En outre, en l'état actuel des propositions de règlements UE, le statu quo n'est pas une option, puisque chaque Etat-membre est tenu de prévoir un plan stratégique national unique, avec une seule autorité de gestion. Les propositions de règlements prévoient des autorités régionales qui peuvent être désignées dans le respect des dispositions constitutionnelles de chaque Etat membre, mais pas des autorités de gestion régionales de plein exercice comme c'est le cas aujourd'hui.

C'est pourquoi l'option privilégiée est celle consistant à décentraliser intégralement les aides au développement économique « classiques », non surfaciques. Leur programmation et leur mise en oeuvre relèveraient des Régions, qui assureraient les fonctions d'autorités de gestion. Cette décentralisation s'accompagnera du transfert des effectifs et des crédits nationaux correspondants. L'Etat assurerait pour sa part la gestion et le pilotage de l'ensemble des aides dites « surfaciques » du premier et du deuxième pilier de la PAC.

2.2. DISPOSITIF RETENU

La mesure envisagée vise à proroger les règles applicables à la gestion du FEADER pour la période de transition, dans les mêmes conditions que pour la période 2014-2020.

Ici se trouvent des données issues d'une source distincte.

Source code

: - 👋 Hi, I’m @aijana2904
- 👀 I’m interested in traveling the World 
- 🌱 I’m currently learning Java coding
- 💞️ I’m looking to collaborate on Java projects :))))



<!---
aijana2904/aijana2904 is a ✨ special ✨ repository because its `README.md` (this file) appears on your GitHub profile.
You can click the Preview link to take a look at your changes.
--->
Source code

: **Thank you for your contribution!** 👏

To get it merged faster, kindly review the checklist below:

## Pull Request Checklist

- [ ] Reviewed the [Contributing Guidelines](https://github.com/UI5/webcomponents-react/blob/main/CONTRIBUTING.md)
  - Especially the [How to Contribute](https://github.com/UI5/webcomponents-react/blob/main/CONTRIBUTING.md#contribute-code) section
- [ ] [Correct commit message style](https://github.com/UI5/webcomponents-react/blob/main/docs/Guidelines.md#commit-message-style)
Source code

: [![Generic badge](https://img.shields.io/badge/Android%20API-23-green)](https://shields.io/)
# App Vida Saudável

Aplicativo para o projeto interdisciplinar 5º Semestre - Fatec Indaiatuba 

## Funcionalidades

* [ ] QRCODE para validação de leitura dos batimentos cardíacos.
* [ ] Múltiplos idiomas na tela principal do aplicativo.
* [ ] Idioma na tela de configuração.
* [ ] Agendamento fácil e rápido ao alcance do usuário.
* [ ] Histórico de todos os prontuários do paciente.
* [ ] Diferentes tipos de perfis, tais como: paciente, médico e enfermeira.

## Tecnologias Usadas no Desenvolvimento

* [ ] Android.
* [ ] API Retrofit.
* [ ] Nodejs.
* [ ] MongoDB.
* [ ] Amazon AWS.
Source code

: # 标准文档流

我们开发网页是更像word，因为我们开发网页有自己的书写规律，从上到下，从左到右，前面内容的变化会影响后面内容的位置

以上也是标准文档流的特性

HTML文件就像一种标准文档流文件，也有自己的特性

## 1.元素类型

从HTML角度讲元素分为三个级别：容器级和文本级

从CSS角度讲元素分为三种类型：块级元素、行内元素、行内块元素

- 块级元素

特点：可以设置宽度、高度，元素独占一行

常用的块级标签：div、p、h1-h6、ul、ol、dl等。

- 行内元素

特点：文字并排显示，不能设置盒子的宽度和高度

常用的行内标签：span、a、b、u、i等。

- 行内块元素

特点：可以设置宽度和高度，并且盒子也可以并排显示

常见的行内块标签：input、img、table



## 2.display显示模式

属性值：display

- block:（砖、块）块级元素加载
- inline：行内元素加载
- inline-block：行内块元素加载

La mesure envisagée vise également à autoriser le Gouvernement à prendre par ordonnance des dispositions relatives à la gestion du FEADER de façon à clarifier la répartition des responsabilités entre l'Etat et les régions dans la gestion de ce fonds et ainsi en améliorer l'usage pour la prochaine programmation.

Elle prévoirait les conditions dans lesquelles l'État est chargé des aides surfaciques et des aides assimilées du Fonds européen agricole pour le développement rural et les régions ou, dans les régions d'outre-mer, lorsque celles-ci décident d'y renoncer, les départements, peuvent être chargés des aides non-surfaciques, notamment la répartition des compétences, les transferts de services et de moyens en résultant et les modalités d'instruction des demandes et de paiement des aides.

Le partage de compétence et des responsabilités entre l'Etat et les Régions serait clarifié pour la période 2021-2027. La plupart des aides au développement économique « classiques » non surfaciques devraient être intégralement décentralisées. L'Etat assurera pour sa part la gestion et le pilotage de l'ensemble des aides dites « surfaciques » du deuxième pilier de la Politique Agricole Commune.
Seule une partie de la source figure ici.